To know more about Spark execution, please refer below link,
http://spark.apache.org/docs/latest/cluster-overview.html
Please find the properties to configure for spark driver and executor memory from below table,
Properties | Default / Configured Value | Description |
spark.executor.memory | 512 MB | Amount of memory to use per executor process. |
spark.executor.instances | 2 | The number of executors to be run. |
spark.driver.memory | 1024 MB | Amount of memory to use for driver process, i.e. where SparkContext is initialized |
Spark shell required memory = (Driver Memory + 384 MB) + (Number of executors * (Executor memory + 384 MB))
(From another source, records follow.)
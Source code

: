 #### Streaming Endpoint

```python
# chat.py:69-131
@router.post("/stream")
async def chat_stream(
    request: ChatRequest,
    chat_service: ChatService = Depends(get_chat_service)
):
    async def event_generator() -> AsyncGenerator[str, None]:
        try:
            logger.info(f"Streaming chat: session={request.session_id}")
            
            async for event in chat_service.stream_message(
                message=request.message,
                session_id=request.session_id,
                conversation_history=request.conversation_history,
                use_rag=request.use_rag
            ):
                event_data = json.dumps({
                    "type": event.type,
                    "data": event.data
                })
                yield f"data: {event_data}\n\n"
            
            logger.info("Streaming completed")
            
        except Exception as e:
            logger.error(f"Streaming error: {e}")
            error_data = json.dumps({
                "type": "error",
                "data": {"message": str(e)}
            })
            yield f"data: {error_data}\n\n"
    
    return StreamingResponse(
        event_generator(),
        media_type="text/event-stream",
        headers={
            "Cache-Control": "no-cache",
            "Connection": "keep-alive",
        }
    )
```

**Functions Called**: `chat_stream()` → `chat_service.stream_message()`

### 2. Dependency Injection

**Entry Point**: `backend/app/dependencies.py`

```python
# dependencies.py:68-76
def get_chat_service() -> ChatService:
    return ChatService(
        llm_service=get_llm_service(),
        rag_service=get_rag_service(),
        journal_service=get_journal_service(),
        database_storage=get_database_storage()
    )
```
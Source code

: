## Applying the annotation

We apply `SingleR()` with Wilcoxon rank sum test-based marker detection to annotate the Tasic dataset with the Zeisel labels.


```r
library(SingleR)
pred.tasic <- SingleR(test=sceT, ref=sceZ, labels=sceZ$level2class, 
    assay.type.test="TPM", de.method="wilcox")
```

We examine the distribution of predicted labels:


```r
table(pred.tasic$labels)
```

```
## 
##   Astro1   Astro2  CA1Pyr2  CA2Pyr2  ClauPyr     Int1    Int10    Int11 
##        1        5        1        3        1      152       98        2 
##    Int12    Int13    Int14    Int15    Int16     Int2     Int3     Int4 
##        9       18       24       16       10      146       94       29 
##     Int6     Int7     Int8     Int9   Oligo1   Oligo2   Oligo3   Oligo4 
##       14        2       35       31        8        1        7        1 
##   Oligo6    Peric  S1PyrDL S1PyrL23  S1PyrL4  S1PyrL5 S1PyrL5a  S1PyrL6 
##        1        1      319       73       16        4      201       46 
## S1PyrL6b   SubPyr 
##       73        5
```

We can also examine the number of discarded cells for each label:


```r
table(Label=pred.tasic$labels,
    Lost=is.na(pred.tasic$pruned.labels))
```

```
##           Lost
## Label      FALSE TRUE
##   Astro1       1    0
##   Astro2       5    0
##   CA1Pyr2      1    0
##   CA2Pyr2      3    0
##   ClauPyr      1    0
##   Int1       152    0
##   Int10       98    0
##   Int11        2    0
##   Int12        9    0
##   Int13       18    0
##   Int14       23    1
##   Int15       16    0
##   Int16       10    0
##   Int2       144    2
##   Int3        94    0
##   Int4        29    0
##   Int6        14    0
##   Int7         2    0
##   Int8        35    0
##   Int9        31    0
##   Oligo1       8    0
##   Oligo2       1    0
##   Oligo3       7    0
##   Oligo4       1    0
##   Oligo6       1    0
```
Here 384 MB is maximum memory (overhead) value that may be utilized by Spark when executing jobs.
Example:
Spark required memory = (1024 + 384) + (2*(512+384)) = 3200 MB
To know more about Spark configuration, please refer below link:
http://spark.apache.org/docs/latest/running-on-yarn.html
Below equation is to calculate and check whether there is enough memory available in YARN for proper functioning of Spark shell,
Enough Memory for Spark (Boolean) = (Memory Total – Memory Used) > Spark required memory
You can ensure the Spark required memory available in YARN Resource Manager web interface.
Resource Manager URL: http://<name_node_host>:8088/cluster
Here Memory Total is memory configured for YARN Resource Manager using the property “yarn.nodemanager.resource.memory-mb”. You can get the details from the Resource Manager UI as illustrated in below screenshot.
Note:
It is also mandatory to check for available physical memory (RAM) along with ensuring required memory for Spark execution based on YARN metrics. For instance, you have required available memory on YARN but there is a chance that other applications or processes outside Hadoop and Spark on the machine can consume more physical memory, in that case Spark shell cannot be run properly, so equivalent amount of physical memory is required in RAM as well.
To know more about editing configuration of Hadoop and its ecosystem including Spark using our Cluster Manager application, please refer below link.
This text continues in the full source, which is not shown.